Senandung Angin

rudy
Chapter #21

Bab 20 Pemegang Kunci

 

Keira duduk dengan kepala tertunduk di atas sofa yang sekarang terasa sangat besar. Dia duduk setengah meringkuk, seperti kuncup bunga yang tertunduk layu. Ruangan kantor itu sekarang terasa dingin dan lengang setelah ditinggalkan oleh teman- temannya.

 

“Keira, kamu baru kelas sebelas ya? Betul?” Tanya Pak Ginto.

 

Keira mengangguk.

 

“Dan kamu adalah yang paling muda di antara teman- teman mu. Benar?”

 

Keira kembali mengangguk.

 

“Luar biasa. Kamu yang paling muda, tapi kamulah yang akan menjadi ujung tombak band ini. Maaf aku sudah lupa lagi nama band kalian, tapi aku ingat nama kamu. Aku sengaja memanggil kamu untuk berbincang hanya berdua, karena ada beberapa hal yang ingin aku bicarakan, yang sifatnya agak pribadi. Ini tidak bisa dihindari, karena seperti yang tadi aku katakan, di dunia hiburan ini hanya bermodalkan kemampuan tidak akan cukup. Kita membutuhkan sesuatu selain keindahan suaramu, yang dapat kita jadikan nilai jual.”

 

Pak Ginto berhenti sebentar dan menatap Keira lekat- lekat, memastikan bahwa Keira mendengarkan dan mengerti kata- katanya.

 

“Kau pernah dengar cerita mengenai Ayam goreng Suwari?” Pak Ginto bertanya kepada Keira.
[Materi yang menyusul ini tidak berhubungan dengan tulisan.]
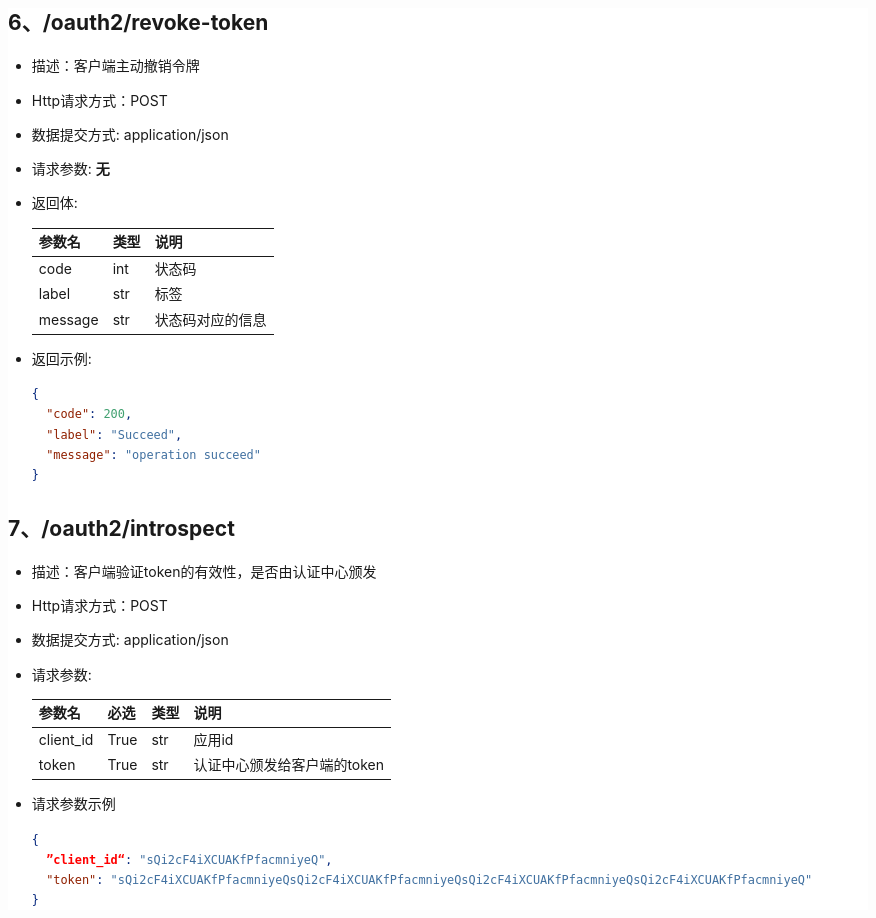 ## 6、/oauth2/revoke-token

 + 描述：客户端主动撤销令牌

  + Http请求方式：POST

  + 数据提交方式: application/json

  + 请求参数:  **无**

  + 返回体:

    | 参数名  | 类型 | 说明             |
    | ------- | ---- | ---------------- |
    | code    | int  | 状态码           |
    | label   | str  | 标签             |
    | message | str  | 状态码对应的信息 |
    
  + 返回示例:

    ```json
    {
      "code": 200,
      "label": "Succeed",
      "message": "operation succeed"
    }
    ```

## 7、/oauth2/introspect

 + 描述：客户端验证token的有效性，是否由认证中心颁发

  + Http请求方式：POST

  + 数据提交方式: application/json

  + 请求参数: 

    | 参数名    | 必选 | 类型 | 说明                        |
    | --------- | ---- | ---- | --------------------------- |
    | client_id | True | str  | 应用id                      |
    | token     | True | str  | 认证中心颁发给客户端的token |

  + 请求参数示例

    ```json
    {
      ”client_id“: "sQi2cF4iXCUAKfPfacmniyeQ",
      "token": "sQi2cF4iXCUAKfPfacmniyeQsQi2cF4iXCUAKfPfacmniyeQsQi2cF4iXCUAKfPfacmniyeQsQi2cF4iXCUAKfPfacmniyeQ"
    }
    ```
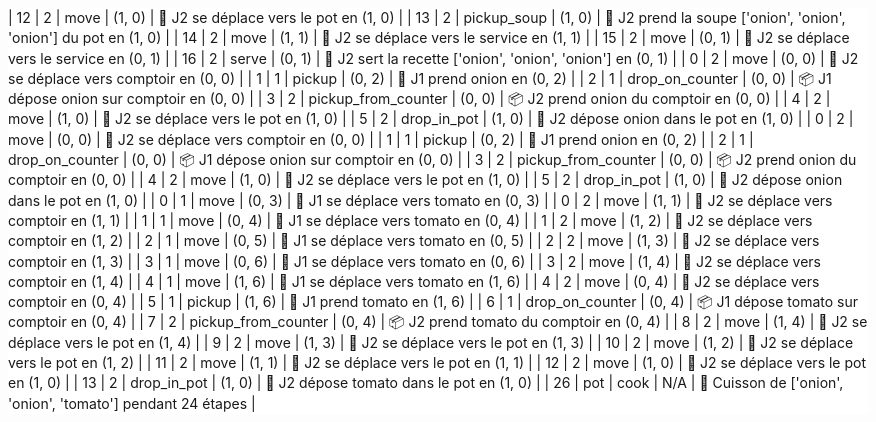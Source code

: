 |  12 | 2      | move         | (1, 0)   | 🚶 J2 se déplace vers le pot en (1, 0) |
|  13 | 2      | pickup_soup  | (1, 0)   | 🍲 J2 prend la soupe ['onion', 'onion', 'onion'] du pot en (1, 0) |
|  14 | 2      | move         | (1, 1)   | 🚶 J2 se déplace vers le service en (1, 1) |
|  15 | 2      | move         | (0, 1)   | 🚶 J2 se déplace vers le service en (0, 1) |
|  16 | 2      | serve        | (0, 1)   | 🎉 J2 sert la recette ['onion', 'onion', 'onion'] en (0, 1) |
|   0 | 2      | move         | (0, 0)   | 🚶 J2 se déplace vers comptoir en (0, 0) |
|   1 | 1      | pickup       | (0, 2)   | 🥬 J1 prend onion en (0, 2) |
|   2 | 1      | drop_on_counter | (0, 0)   | 📦 J1 dépose onion sur comptoir en (0, 0) |
|   3 | 2      | pickup_from_counter | (0, 0)   | 📦 J2 prend onion du comptoir en (0, 0) |
|   4 | 2      | move         | (1, 0)   | 🚶 J2 se déplace vers le pot en (1, 0) |
|   5 | 2      | drop_in_pot  | (1, 0)   | 🍲 J2 dépose onion dans le pot en (1, 0) |
|   0 | 2      | move         | (0, 0)   | 🚶 J2 se déplace vers comptoir en (0, 0) |
|   1 | 1      | pickup       | (0, 2)   | 🥬 J1 prend onion en (0, 2) |
|   2 | 1      | drop_on_counter | (0, 0)   | 📦 J1 dépose onion sur comptoir en (0, 0) |
|   3 | 2      | pickup_from_counter | (0, 0)   | 📦 J2 prend onion du comptoir en (0, 0) |
|   4 | 2      | move         | (1, 0)   | 🚶 J2 se déplace vers le pot en (1, 0) |
|   5 | 2      | drop_in_pot  | (1, 0)   | 🍲 J2 dépose onion dans le pot en (1, 0) |
|   0 | 1      | move         | (0, 3)   | 🚶 J1 se déplace vers tomato en (0, 3) |
|   0 | 2      | move         | (1, 1)   | 🚶 J2 se déplace vers comptoir en (1, 1) |
|   1 | 1      | move         | (0, 4)   | 🚶 J1 se déplace vers tomato en (0, 4) |
|   1 | 2      | move         | (1, 2)   | 🚶 J2 se déplace vers comptoir en (1, 2) |
|   2 | 1      | move         | (0, 5)   | 🚶 J1 se déplace vers tomato en (0, 5) |
|   2 | 2      | move         | (1, 3)   | 🚶 J2 se déplace vers comptoir en (1, 3) |
|   3 | 1      | move         | (0, 6)   | 🚶 J1 se déplace vers tomato en (0, 6) |
|   3 | 2      | move         | (1, 4)   | 🚶 J2 se déplace vers comptoir en (1, 4) |
|   4 | 1      | move         | (1, 6)   | 🚶 J1 se déplace vers tomato en (1, 6) |
|   4 | 2      | move         | (0, 4)   | 🚶 J2 se déplace vers comptoir en (0, 4) |
|   5 | 1      | pickup       | (1, 6)   | 🥬 J1 prend tomato en (1, 6) |
|   6 | 1      | drop_on_counter | (0, 4)   | 📦 J1 dépose tomato sur comptoir en (0, 4) |
|   7 | 2      | pickup_from_counter | (0, 4)   | 📦 J2 prend tomato du comptoir en (0, 4) |
|   8 | 2      | move         | (1, 4)   | 🚶 J2 se déplace vers le pot en (1, 4) |
|   9 | 2      | move         | (1, 3)   | 🚶 J2 se déplace vers le pot en (1, 3) |
|  10 | 2      | move         | (1, 2)   | 🚶 J2 se déplace vers le pot en (1, 2) |
|  11 | 2      | move         | (1, 1)   | 🚶 J2 se déplace vers le pot en (1, 1) |
|  12 | 2      | move         | (1, 0)   | 🚶 J2 se déplace vers le pot en (1, 0) |
|  13 | 2      | drop_in_pot  | (1, 0)   | 🍲 J2 dépose tomato dans le pot en (1, 0) |
|  26 | pot    | cook         | N/A      | 🍲 Cuisson de ['onion', 'onion', 'tomato'] pendant 24 étapes |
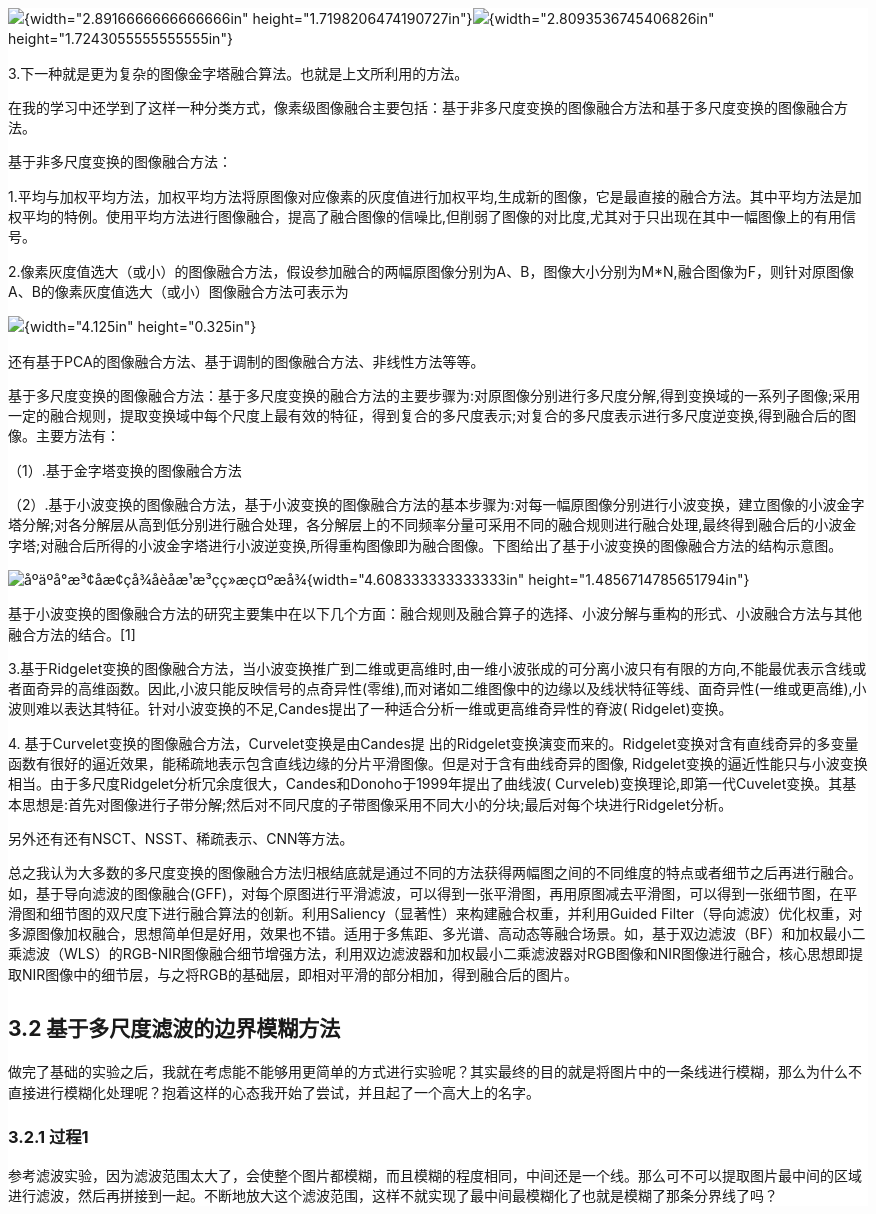 ![](./media/image35.png){width="2.8916666666666666in"
height="1.7198206474190727in"}![](./media/image36.png){width="2.8093536745406826in"
height="1.7243055555555555in"}

3.下一种就是更为复杂的图像金字塔融合算法。也就是上文所利用的方法。

在我的学习中还学到了这样一种分类方式，像素级图像融合主要包括：基于非多尺度变换的图像融合方法和基于多尺度变换的图像融合方法。

基于非多尺度变换的图像融合方法：

1.平均与加权平均方法，加权平均方法将原图像对应像素的灰度值进行加权平均,生成新的图像，它是最直接的融合方法。其中平均方法是加权平均的特例。使用平均方法进行图像融合，提高了融合图像的信噪比,但削弱了图像的对比度,尤其对于只出现在其中一幅图像上的有用信号。

2.像素灰度值选大（或小）的图像融合方法，假设参加融合的两幅原图像分别为A、B，图像大小分别为M\*N,融合图像为F，则针对原图像A、B的像素灰度值选大（或小）图像融合方法可表示为

![](./media/image37.jpeg){width="4.125in" height="0.325in"}

还有基于PCA的图像融合方法、基于调制的图像融合方法、非线性方法等等。

基于多尺度变换的图像融合方法：基于多尺度变换的融合方法的主要步骤为:对原图像分别进行多尺度分解,得到变换域的一系列子图像;采用一定的融合规则，提取变换域中每个尺度上最有效的特征，得到复合的多尺度表示;对复合的多尺度表示进行多尺度逆变换,得到融合后的图像。主要方法有：

（1）.基于金字塔变换的图像融合方法

（2）.基于小波变换的图像融合方法，基于小波变换的图像融合方法的基本步骤为:对每一幅原图像分别进行小波变换，建立图像的小波金字塔分解;对各分解层从高到低分别进行融合处理，各分解层上的不同频率分量可采用不同的融合规则进行融合处理,最终得到融合后的小波金字塔;对融合后所得的小波金字塔进行小波逆变换,所得重构图像即为融合图像。下图给出了基于小波变换的图像融合方法的结构示意图。

![åºäºå°æ³¢åæ¢çå¾åèåæ¹æ³çç»æç¤ºæå¾](./media/image38.png){width="4.608333333333333in"
height="1.4856714785651794in"}

基于小波变换的图像融合方法的研究主要集中在以下几个方面：融合规则及融合算子的选择、小波分解与重构的形式、小波融合方法与其他融合方法的结合。\[1\]

3.基于Ridgelet变换的图像融合方法，当小波变换推广到二维或更高维时,由一维小波张成的可分离小波只有有限的方向,不能最优表示含线或者面奇异的高维函数。因此,小波只能反映信号的点奇异性(零维),而对诸如二维图像中的边缘以及线状特征等线、面奇异性(一维或更高维),小波则难以表达其特征。针对小波变换的不足,Candes提出了一种适合分析一维或更高维奇异性的脊波(
Ridgelet)变换。

4\. 基于Curvelet变换的图像融合方法，Curvelet变换是由Candes提
出的Ridgelet变换演变而来的。Ridgelet变换对含有直线奇异的多变量函数有很好的逼近效果，能稀疏地表示包含直线边缘的分片平滑图像。但是对于含有曲线奇异的图像,
Ridgelet变换的逼近性能只与小波变换相当。由于多尺度Ridgelet分析冗余度很大，Candes和Donoho于1999年提出了曲线波(
Curveleb)变换理论,即第一代Cuvelet变换。其基本思想是:首先对图像进行子带分解;然后对不同尺度的子带图像采用不同大小的分块;最后对每个块进行Ridgelet分析。

另外还有还有NSCT、NSST、稀疏表示、CNN等方法。

总之我认为大多数的多尺度变换的图像融合方法归根结底就是通过不同的方法获得两幅图之间的不同维度的特点或者细节之后再进行融合。如，基于导向滤波的图像融合(GFF)，对每个原图进行平滑滤波，可以得到一张平滑图，再用原图减去平滑图，可以得到一张细节图，在平滑图和细节图的双尺度下进行融合算法的创新。利用Saliency（显著性）来构建融合权重，并利用Guided
Filter（导向滤波）优化权重，对多源图像加权融合，思想简单但是好用，效果也不错。适用于多焦距、多光谱、高动态等融合场景。如，基于双边滤波（BF）和加权最小二乘滤波（WLS）的RGB-NIR图像融合细节增强方法，利用双边滤波器和加权最小二乘滤波器对RGB图像和NIR图像进行融合，核心思想即提取NIR图像中的细节层，与之将RGB的基础层，即相对平滑的部分相加，得到融合后的图片。

3.2 基于多尺度滤波的边界模糊方法
--------------------------------

做完了基础的实验之后，我就在考虑能不能够用更简单的方式进行实验呢？其实最终的目的就是将图片中的一条线进行模糊，那么为什么不直接进行模糊化处理呢？抱着这样的心态我开始了尝试，并且起了一个高大上的名字。

### 3.2.1 过程1

参考滤波实验，因为滤波范围太大了，会使整个图片都模糊，而且模糊的程度相同，中间还是一个线。那么可不可以提取图片最中间的区域进行滤波，然后再拼接到一起。不断地放大这个滤波范围，这样不就实现了最中间最模糊化了也就是模糊了那条分界线了吗？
Pertanyaan yang sia- sia, karena tentu saja Keira menggeleng.

 

“Itu adalah rumah makan dengan menu ayam goreng yang lezat. Rumah makan itu sangat terkenal. Kalau kita ke tempat itu pada saat jam makan, kita beruntung kalau bisa duduk meskipun sudah pasti akan beradu sikut dengan pengunjung yang lain. Dan jangan harap bisa santai menyeruput es teh setelah selesai makan. Karena orang yang ngantri untuk mendapatkan tempat duduk akan melotot kalau melihat kita berlama- lama duduk setelah selesai makan. Meskipun demikian, tetap saja orang rela menunggu lama dan masuk ke rumah makan yang penuh sesak itu. Karena ayam gorengnya memang enak, dan lain dari yang lain.”

 

“Rumah makan yang sekarang demikian terkenal itu, menyimpan sebuah pelajaran marketing yang sangat efektif, yang jarang disadari orang lain. Rumah makan itu baru terkenal sekitar dua tahun yang lalu. Hanya sedikit orang yang tahu, bahwa sesungguhnya rumah makan itu sudah ada di sana selama enam tahun. Tempatnya sama, menunya sama, tukang masaknya sama, harganya pun sama. Tapi rumah makan itu harus bertahan selama empat tahun di bawah bayang- bayang kebangkrutan, sebelum akhirnya terkenal seperti sekarang. Kau tahu tidak, apa yang dilakukan si pemilik agar rumah makannya laku?”